[Records from a data source]
++++++

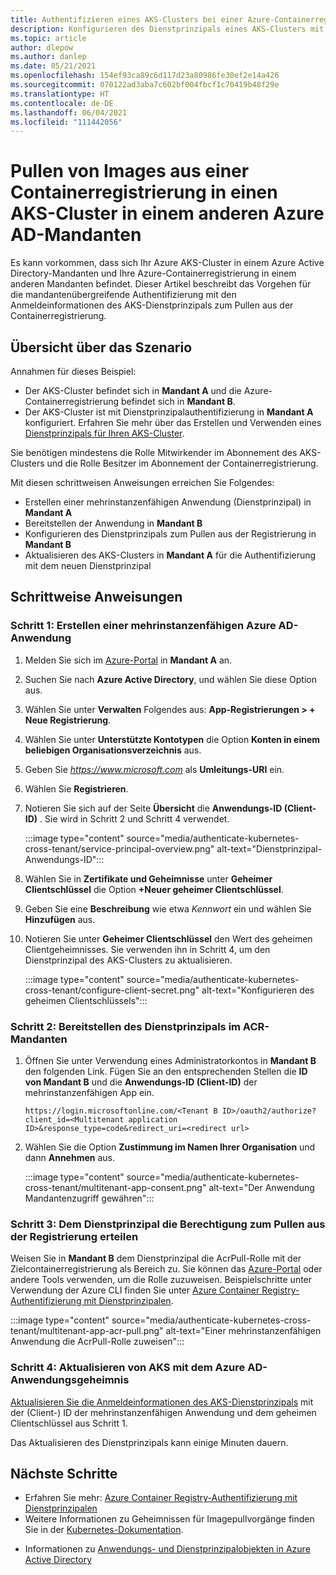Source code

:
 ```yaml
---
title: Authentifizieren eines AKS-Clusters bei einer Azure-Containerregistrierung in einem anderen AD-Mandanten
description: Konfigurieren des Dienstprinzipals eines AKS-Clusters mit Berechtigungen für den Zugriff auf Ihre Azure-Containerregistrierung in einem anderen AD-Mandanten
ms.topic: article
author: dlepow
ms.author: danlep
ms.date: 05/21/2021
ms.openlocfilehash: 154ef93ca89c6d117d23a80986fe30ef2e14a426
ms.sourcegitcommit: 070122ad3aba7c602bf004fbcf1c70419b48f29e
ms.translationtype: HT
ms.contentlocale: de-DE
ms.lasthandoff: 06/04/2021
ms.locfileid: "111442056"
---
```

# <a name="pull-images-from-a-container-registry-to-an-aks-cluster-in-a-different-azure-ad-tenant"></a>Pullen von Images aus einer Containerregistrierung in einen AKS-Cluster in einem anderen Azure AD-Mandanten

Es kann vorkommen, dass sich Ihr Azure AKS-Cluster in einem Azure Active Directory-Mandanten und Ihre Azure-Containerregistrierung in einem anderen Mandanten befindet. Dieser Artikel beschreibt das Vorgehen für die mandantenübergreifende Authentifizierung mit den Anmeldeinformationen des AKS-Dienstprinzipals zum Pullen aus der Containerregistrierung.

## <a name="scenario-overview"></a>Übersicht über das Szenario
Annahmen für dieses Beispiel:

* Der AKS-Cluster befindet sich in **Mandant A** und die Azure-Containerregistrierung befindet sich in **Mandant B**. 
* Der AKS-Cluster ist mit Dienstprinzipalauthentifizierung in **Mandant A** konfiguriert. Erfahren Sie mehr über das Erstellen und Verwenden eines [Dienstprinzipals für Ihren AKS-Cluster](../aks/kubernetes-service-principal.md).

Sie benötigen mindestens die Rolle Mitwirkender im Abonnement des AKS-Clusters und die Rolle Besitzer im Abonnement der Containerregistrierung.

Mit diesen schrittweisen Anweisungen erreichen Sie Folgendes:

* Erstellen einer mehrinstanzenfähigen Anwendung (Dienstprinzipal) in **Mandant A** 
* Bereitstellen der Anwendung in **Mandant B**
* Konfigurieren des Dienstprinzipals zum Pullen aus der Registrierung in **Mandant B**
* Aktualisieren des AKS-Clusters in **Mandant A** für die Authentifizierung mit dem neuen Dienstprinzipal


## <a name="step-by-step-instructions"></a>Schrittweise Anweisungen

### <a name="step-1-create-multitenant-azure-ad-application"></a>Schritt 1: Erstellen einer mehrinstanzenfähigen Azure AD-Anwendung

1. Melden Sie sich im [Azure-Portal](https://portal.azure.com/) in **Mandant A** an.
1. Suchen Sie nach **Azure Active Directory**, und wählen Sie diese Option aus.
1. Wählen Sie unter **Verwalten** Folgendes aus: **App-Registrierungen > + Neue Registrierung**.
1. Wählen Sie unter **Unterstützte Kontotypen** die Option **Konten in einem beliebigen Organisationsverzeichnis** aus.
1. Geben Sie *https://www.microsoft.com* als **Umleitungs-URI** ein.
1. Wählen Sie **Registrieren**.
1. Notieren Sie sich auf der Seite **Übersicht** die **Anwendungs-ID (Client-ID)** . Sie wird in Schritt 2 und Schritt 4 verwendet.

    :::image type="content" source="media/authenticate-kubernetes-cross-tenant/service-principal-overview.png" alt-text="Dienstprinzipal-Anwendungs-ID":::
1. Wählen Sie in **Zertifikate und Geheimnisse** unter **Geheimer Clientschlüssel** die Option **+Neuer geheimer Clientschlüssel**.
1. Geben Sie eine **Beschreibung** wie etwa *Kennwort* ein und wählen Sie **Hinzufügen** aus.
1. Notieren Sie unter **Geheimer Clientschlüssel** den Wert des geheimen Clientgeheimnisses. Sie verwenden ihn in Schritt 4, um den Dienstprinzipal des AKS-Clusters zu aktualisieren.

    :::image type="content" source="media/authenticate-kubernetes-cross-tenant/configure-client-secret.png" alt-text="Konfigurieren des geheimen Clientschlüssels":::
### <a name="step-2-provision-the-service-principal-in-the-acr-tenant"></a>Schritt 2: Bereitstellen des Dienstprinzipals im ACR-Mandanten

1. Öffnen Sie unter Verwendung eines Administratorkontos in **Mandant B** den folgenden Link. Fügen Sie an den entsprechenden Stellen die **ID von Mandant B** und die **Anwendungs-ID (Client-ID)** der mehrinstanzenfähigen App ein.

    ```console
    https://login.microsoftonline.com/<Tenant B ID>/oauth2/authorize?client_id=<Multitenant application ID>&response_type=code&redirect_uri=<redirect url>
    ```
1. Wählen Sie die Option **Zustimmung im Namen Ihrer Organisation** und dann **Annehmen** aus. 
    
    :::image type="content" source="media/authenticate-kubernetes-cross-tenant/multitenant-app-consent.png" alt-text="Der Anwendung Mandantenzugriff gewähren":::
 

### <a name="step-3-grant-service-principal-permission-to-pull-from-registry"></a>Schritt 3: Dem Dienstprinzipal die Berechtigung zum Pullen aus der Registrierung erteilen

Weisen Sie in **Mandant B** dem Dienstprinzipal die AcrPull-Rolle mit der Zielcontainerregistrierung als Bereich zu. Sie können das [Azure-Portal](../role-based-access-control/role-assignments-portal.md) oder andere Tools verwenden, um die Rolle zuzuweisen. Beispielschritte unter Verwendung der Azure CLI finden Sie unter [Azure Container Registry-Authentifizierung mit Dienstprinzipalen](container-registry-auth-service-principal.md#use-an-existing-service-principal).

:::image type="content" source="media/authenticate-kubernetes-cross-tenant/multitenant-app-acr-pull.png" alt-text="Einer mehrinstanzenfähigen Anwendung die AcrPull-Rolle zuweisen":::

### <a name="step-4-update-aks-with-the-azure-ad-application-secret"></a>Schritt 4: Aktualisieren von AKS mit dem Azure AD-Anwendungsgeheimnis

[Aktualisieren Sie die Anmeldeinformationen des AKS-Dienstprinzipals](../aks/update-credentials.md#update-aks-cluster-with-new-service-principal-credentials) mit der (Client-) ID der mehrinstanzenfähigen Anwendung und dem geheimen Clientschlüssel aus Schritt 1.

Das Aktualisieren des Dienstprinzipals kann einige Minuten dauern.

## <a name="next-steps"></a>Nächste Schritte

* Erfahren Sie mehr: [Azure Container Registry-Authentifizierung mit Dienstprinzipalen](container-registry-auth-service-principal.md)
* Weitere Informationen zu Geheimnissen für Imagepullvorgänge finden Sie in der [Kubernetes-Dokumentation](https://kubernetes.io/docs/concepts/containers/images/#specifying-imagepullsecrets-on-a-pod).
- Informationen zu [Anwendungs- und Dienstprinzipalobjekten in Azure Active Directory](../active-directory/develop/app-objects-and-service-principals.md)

++++++

• _ABOUT THIS TASK_
Above are the entries; copy out every line among them that contains the word "kann".

• _ANSWER TO THIS PROBLEM_
Es kann vorkommen, dass sich Ihr Azure AKS-Cluster in einem Azure Active Directory-Mandanten und Ihre Azure-Containerregistrierung in einem anderen Mandanten befindet. Dieser Artikel beschreibt das Vorgehen für die mandantenübergreifende Authentifizierung mit den Anmeldeinformationen des AKS-Dienstprinzipals zum Pullen aus der Containerregistrierung.
Das Aktualisieren des Dienstprinzipals kann einige Minuten dauern.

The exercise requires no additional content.